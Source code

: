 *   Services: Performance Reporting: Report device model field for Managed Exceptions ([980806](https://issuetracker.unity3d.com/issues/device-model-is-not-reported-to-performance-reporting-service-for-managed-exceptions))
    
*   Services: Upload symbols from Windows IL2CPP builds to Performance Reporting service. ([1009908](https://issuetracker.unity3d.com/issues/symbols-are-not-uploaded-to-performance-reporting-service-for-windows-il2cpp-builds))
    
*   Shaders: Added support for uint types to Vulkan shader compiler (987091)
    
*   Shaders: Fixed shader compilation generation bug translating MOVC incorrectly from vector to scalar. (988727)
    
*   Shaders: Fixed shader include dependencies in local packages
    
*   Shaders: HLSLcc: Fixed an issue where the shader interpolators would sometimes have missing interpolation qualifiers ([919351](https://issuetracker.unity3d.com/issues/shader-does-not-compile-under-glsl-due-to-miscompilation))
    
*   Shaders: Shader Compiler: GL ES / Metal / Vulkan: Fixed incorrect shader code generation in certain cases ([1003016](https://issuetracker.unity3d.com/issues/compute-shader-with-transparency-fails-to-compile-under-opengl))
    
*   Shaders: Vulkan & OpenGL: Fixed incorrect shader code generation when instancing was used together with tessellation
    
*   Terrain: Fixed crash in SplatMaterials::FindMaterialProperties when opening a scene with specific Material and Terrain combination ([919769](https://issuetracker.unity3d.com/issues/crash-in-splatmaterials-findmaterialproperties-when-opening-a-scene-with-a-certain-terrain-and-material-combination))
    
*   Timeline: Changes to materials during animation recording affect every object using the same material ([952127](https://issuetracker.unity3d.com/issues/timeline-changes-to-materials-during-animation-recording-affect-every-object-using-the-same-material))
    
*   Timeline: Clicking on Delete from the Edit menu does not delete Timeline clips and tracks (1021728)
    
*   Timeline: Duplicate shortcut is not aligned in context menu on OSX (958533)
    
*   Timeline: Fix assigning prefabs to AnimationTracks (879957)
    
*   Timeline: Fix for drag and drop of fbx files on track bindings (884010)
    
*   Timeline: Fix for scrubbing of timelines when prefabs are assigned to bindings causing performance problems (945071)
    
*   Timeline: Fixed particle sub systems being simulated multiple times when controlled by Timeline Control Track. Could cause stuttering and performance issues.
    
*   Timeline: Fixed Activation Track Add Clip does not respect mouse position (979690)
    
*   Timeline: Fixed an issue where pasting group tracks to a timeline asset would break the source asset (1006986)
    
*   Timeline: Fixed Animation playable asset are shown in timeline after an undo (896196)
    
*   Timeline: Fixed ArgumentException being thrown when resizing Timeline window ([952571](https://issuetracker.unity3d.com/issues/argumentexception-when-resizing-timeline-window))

===============

▶ **Task instructions**:
Exactly as written, reproduce the lines of the data above from the first line through the line where "Performance Reporting: Report" appears.

▶ **Reply to the exercise**:
Source code

: *   Services: Performance Reporting: Report device model field for Managed Exceptions ([980806](https://issuetracker.unity3d.com/issues/device-model-is-not-reported-to-performance-reporting-service-for-managed-exceptions))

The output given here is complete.